**What the task requires:** Pull every line holding the word "because" from the data below and copy it.
··· Exercise data ···
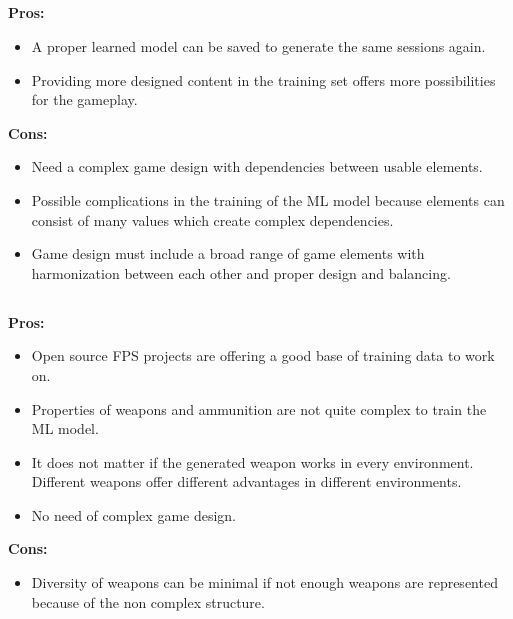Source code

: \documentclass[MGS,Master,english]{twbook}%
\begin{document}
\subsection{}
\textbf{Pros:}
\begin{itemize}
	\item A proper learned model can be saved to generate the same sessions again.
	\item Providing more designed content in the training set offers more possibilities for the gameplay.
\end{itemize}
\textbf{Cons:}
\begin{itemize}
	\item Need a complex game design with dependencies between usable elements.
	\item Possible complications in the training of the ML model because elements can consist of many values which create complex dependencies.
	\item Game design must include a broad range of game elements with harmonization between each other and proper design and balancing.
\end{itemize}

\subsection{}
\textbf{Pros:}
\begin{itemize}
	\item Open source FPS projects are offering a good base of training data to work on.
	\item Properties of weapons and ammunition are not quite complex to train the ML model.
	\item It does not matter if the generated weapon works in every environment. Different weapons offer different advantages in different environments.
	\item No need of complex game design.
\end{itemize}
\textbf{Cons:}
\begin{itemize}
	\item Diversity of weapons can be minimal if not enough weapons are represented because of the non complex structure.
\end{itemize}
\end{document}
···
··· Exercise data ···
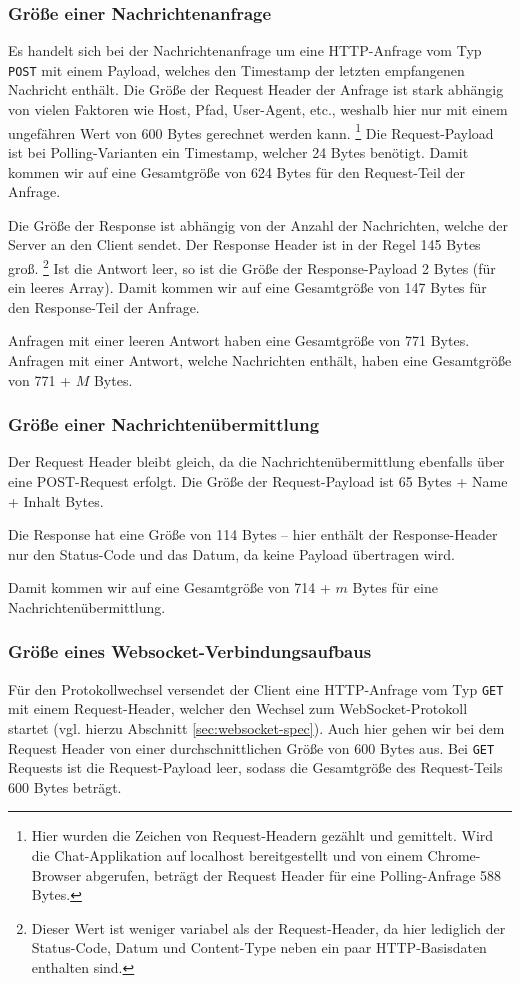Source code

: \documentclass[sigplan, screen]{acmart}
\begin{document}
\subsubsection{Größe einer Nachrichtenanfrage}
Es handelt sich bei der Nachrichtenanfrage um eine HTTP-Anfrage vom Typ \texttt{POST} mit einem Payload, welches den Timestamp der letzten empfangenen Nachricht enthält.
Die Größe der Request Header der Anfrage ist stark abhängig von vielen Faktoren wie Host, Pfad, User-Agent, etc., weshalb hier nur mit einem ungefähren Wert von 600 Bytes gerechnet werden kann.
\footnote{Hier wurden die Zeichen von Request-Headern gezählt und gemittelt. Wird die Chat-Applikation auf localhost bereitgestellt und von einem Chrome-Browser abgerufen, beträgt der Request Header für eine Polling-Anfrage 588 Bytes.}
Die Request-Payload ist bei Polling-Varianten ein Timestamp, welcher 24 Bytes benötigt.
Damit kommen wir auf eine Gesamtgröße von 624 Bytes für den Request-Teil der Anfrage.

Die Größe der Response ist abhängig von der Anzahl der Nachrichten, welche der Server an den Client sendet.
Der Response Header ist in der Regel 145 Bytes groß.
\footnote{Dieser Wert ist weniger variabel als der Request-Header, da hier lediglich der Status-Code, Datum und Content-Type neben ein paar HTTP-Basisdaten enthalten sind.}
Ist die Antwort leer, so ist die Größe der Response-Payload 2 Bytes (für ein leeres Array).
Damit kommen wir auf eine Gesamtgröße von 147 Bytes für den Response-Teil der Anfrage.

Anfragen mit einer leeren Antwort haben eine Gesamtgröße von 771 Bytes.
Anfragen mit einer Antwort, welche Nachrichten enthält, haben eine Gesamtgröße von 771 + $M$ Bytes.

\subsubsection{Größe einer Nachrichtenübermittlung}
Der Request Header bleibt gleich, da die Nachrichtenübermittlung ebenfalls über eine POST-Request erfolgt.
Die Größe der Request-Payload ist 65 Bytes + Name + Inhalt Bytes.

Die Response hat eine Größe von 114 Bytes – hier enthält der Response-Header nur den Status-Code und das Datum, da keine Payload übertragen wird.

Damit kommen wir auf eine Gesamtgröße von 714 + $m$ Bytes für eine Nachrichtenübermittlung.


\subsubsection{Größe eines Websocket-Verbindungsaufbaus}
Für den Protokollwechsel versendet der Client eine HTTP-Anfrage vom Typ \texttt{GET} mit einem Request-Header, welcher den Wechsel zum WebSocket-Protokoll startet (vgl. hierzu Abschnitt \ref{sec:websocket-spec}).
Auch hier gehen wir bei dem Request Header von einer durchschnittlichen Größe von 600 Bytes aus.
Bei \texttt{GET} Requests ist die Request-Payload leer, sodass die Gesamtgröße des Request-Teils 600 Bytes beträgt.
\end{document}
···
**Task answer:**
	\item Possible complications in the training of the ML model because elements can consist of many values which create complex dependencies.
	\item Diversity of weapons can be minimal if not enough weapons are represented because of the non complex structure.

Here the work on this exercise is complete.